Collected data:

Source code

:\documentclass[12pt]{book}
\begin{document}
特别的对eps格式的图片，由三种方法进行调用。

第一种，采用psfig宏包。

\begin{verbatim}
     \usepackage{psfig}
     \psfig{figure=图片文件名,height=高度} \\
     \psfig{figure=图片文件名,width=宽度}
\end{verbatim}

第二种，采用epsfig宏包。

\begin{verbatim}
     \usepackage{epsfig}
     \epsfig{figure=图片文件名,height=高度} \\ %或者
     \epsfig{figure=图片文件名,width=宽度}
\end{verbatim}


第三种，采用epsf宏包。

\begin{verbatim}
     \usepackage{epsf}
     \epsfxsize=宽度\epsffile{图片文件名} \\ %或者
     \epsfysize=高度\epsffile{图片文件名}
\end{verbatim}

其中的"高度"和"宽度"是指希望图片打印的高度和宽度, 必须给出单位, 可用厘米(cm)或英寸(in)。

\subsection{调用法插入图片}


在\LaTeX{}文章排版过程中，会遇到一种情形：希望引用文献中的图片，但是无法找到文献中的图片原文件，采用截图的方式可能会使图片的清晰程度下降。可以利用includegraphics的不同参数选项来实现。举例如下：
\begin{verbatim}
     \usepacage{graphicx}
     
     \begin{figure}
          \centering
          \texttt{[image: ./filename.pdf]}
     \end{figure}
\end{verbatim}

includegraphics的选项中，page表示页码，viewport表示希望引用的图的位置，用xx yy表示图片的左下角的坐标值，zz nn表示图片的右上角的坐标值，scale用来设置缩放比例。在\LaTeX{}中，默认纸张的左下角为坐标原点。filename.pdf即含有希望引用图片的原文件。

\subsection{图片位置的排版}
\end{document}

▸ WHAT THE TASK ASKS
The full set of entries above should be given again exactly.

▸ ANSWER SPACE
Source code

:\documentclass[12pt]{book}
\begin{document}
特别的对eps格式的图片，由三种方法进行调用。

第一种，采用psfig宏包。

\begin{verbatim}
     \usepackage{psfig}
     \psfig{figure=图片文件名,height=高度} \\
     \psfig{figure=图片文件名,width=宽度}
\end{verbatim}

第二种，采用epsfig宏包。

\begin{verbatim}
     \usepackage{epsfig}
     \epsfig{figure=图片文件名,height=高度} \\ %或者
     \epsfig{figure=图片文件名,width=宽度}
\end{verbatim}


第三种，采用epsf宏包。

\begin{verbatim}
     \usepackage{epsf}
     \epsfxsize=宽度\epsffile{图片文件名} \\ %或者
     \epsfysize=高度\epsffile{图片文件名}
\end{verbatim}

其中的"高度"和"宽度"是指希望图片打印的高度和宽度, 必须给出单位, 可用厘米(cm)或英寸(in)。

\subsection{调用法插入图片}


在\LaTeX{}文章排版过程中，会遇到一种情形：希望引用文献中的图片，但是无法找到文献中的图片原文件，采用截图的方式可能会使图片的清晰程度下降。可以利用includegraphics的不同参数选项来实现。举例如下：
\begin{verbatim}
     \usepacage{graphicx}
     
     \begin{figure}
          \centering
          \texttt{[image: ./filename.pdf]}
     \end{figure}
\end{verbatim}

includegraphics的选项中，page表示页码，viewport表示希望引用的图的位置，用xx yy表示图片的左下角的坐标值，zz nn表示图片的右上角的坐标值，scale用来设置缩放比例。在\LaTeX{}中，默认纸张的左下角为坐标原点。filename.pdf即含有希望引用图片的原文件。

\subsection{图片位置的排版}
\end{document}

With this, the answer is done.